Williams, who had to fill the physically small but reputationally massive shoes of the injured Ronald Brown in the final, made a major step up in the gold medal match as the South Africans throttled Fiji to such an extent, the men from the South Pacific’s first foray into SA territory was midway through the second half.
The diminutive but fleet-footed Williams, who missed several World Series events due to injury, grabbed his opportunities in the English midlands, and when he was thrust into the spotlight in the final, he stood up and delivered.
One of his first touches was a quick-tap penalty in which he sucked in four defenders, opening up space on the right where Selvyn Davids’ kick-pass found Muller du Plessis to score the first try in the corner, which Williams converted from wide out.
The 24-year-old Williams then gave the scoring pass that put JC Pretorius away in the same corner, and his own try was scored on the other side of the field after a good passage of play – which started with Pretorius forcing his third turnover in the first half – despite the SA sweeper taking a knock moments earlier.
And early in the second half, Williams made a superb break from the base of a midfield scrum which led to Du Plessis’ second try, which he also converted from wide to push the Blitzboks into an almost unassailable 24-0 lead.

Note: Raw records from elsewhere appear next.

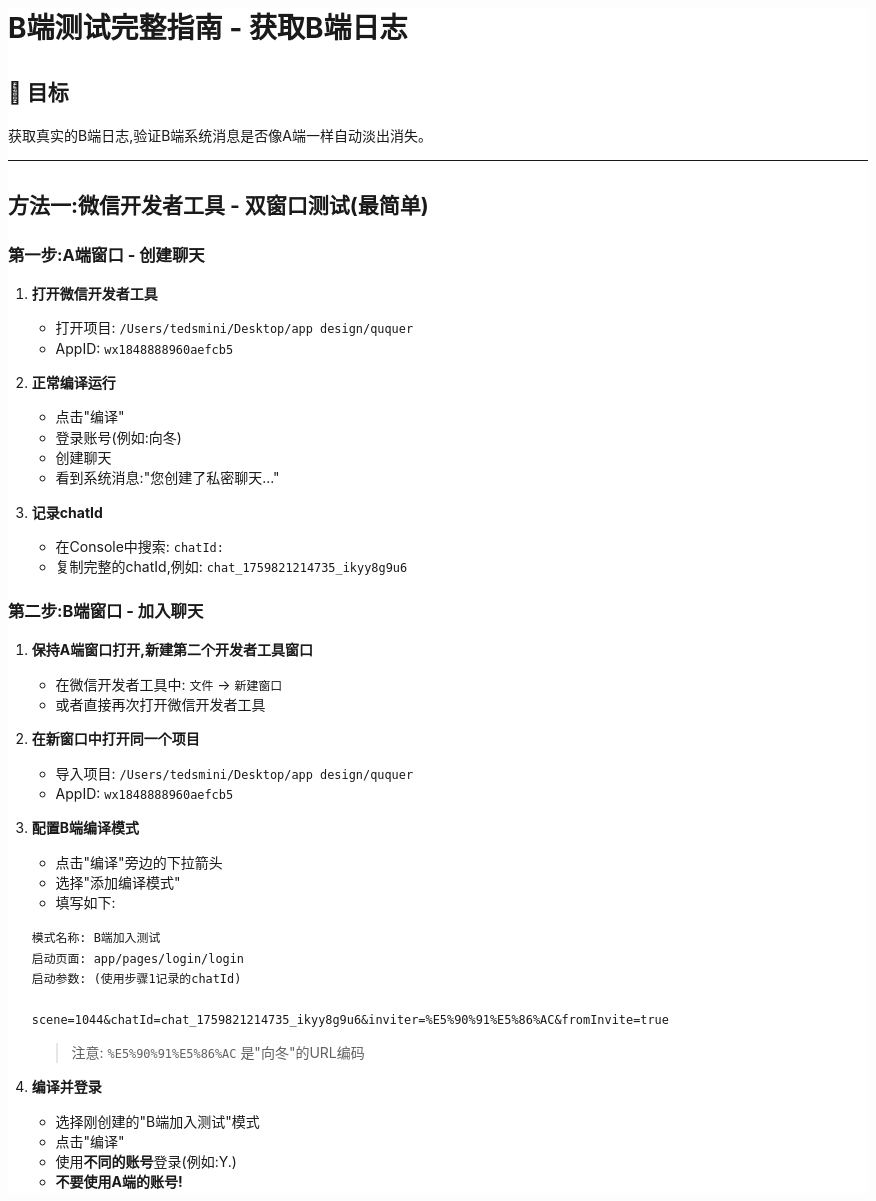 # B端测试完整指南 - 获取B端日志

## 🎯 目标

获取真实的B端日志,验证B端系统消息是否像A端一样自动淡出消失。

---

## 方法一:微信开发者工具 - 双窗口测试(最简单)

### 第一步:A端窗口 - 创建聊天

1. **打开微信开发者工具**
   - 打开项目: `/Users/tedsmini/Desktop/app design/ququer`
   - AppID: `wx1848888960aefcb5`

2. **正常编译运行**
   - 点击"编译"
   - 登录账号(例如:向冬)
   - 创建聊天
   - 看到系统消息:"您创建了私密聊天..."

3. **记录chatId**
   - 在Console中搜索: `chatId:`
   - 复制完整的chatId,例如: `chat_1759821214735_ikyy8g9u6`

### 第二步:B端窗口 - 加入聊天

1. **保持A端窗口打开,新建第二个开发者工具窗口**
   - 在微信开发者工具中: `文件` → `新建窗口`
   - 或者直接再次打开微信开发者工具

2. **在新窗口中打开同一个项目**
   - 导入项目: `/Users/tedsmini/Desktop/app design/ququer`
   - AppID: `wx1848888960aefcb5`

3. **配置B端编译模式**
   - 点击"编译"旁边的下拉箭头
   - 选择"添加编译模式"
   - 填写如下:
   
   ```
   模式名称: B端加入测试
   启动页面: app/pages/login/login
   启动参数: (使用步骤1记录的chatId)
   
   scene=1044&chatId=chat_1759821214735_ikyy8g9u6&inviter=%E5%90%91%E5%86%AC&fromInvite=true
   ```
   
   > 注意: `%E5%90%91%E5%86%AC` 是"向冬"的URL编码

4. **编译并登录**
   - 选择刚创建的"B端加入测试"模式
   - 点击"编译"
   - 使用**不同的账号**登录(例如:Y.)
   - **不要使用A端的账号!**
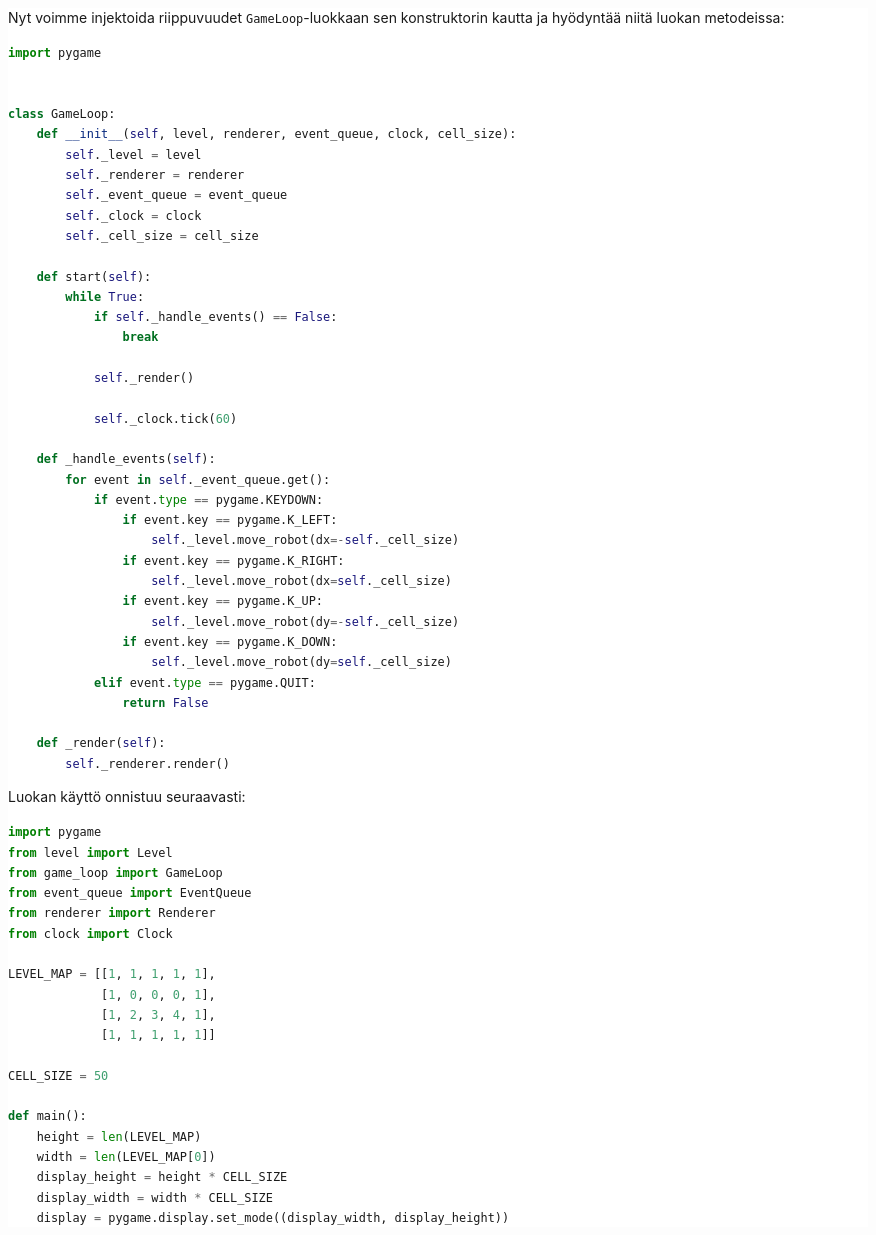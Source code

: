 Nyt voimme injektoida riippuvuudet `GameLoop`-luokkaan sen konstruktorin kautta ja hyödyntää niitä luokan metodeissa:

```python
import pygame


class GameLoop:
    def __init__(self, level, renderer, event_queue, clock, cell_size):
        self._level = level
        self._renderer = renderer
        self._event_queue = event_queue
        self._clock = clock
        self._cell_size = cell_size

    def start(self):
        while True:
            if self._handle_events() == False:
                break

            self._render()

            self._clock.tick(60)

    def _handle_events(self):
        for event in self._event_queue.get():
            if event.type == pygame.KEYDOWN:
                if event.key == pygame.K_LEFT:
                    self._level.move_robot(dx=-self._cell_size)
                if event.key == pygame.K_RIGHT:
                    self._level.move_robot(dx=self._cell_size)
                if event.key == pygame.K_UP:
                    self._level.move_robot(dy=-self._cell_size)
                if event.key == pygame.K_DOWN:
                    self._level.move_robot(dy=self._cell_size)
            elif event.type == pygame.QUIT:
                return False

    def _render(self):
        self._renderer.render()
```

Luokan käyttö onnistuu seuraavasti:

```python
import pygame
from level import Level
from game_loop import GameLoop
from event_queue import EventQueue
from renderer import Renderer
from clock import Clock

LEVEL_MAP = [[1, 1, 1, 1, 1],
             [1, 0, 0, 0, 1],
             [1, 2, 3, 4, 1],
             [1, 1, 1, 1, 1]]

CELL_SIZE = 50

def main():
    height = len(LEVEL_MAP)
    width = len(LEVEL_MAP[0])
    display_height = height * CELL_SIZE
    display_width = width * CELL_SIZE
    display = pygame.display.set_mode((display_width, display_height))
```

“This was very big for me, and I was quite emotional before the game, as this was my first Commonwealth Games, and I feel very privileged to be part of this team that won the gold medal,” said Williams, at 1.74m and 78kg literally dwared by Fijian giants such as Josua Vakurinabili (1.90m and 117kg), Sevuloni Mocenacagi (1.93m and 108kg) and Elia Canakaivata (1.85m and 104kg).
“I don’t really have the words to say what this means to me, but considering the build-up we’ve had to this tournament and the hard work everyone put in, all I can say is that I’m very proud – not only of the guys in England, but also of those back home that have missed out.
“We fought very hard for this and I’m so glad we could pull it off. We’re taking things one tournament at a time, and I believe this is a good foundation for Los Angeles and the World Cup in Cape Town.
“Personally, after missing a number of tournaments due to injury, I’m just privileged to have been here, especially after the hard work I put in to make it. I’m grateful and I’m looking forward to the rest of the season.”
Ndhlovu also had a tough time with injuries and when he took a massive knock against Tonga on the opening day, leaving the field on a stretcher, there were fears that his season may be over.
Luckily for the 25-year-old from Standerton, the injury wasn’t as serious as it was originally thought to be, and he was back in action the next day in the final pool match against Scotland, and later on the same day, Ndhlovu scored a try in the quarter-final win over Canada.
Fast forward 24 hours, and he was back in action in the gold medal match, scoring the final try in the last movement of the game – securing his passage to the try-line with a massive hand-off – that ultimately nailed one of the greatest Blitzboks victories in the history of the team.
“It’s been an up and down journey, considering how things started for me at the tournament, but I’m just glad that I got the opportunity to play again,” said Ndhlovu after the final.
“It could have gone south in that Tonga game and I feel blessed to be in a position where I am now, to have actually played a part for the team and to win it with my team-mates.”
Ndhlovu said the Commonwealth Games was part of their journey to finish a tough 2022 season on a high, with the HSBC World Rugby Sevens Series tournament in Los Angeles coming up, followed by the Rugby World Cup Sevens in Cape Town.
“Every tournament is part of our preparation for the end of the season, which is the World Cup in Cape Town, and our next job is Los Angeles, so we need to take care of business there and keep on preparing for the World Cup,” he said.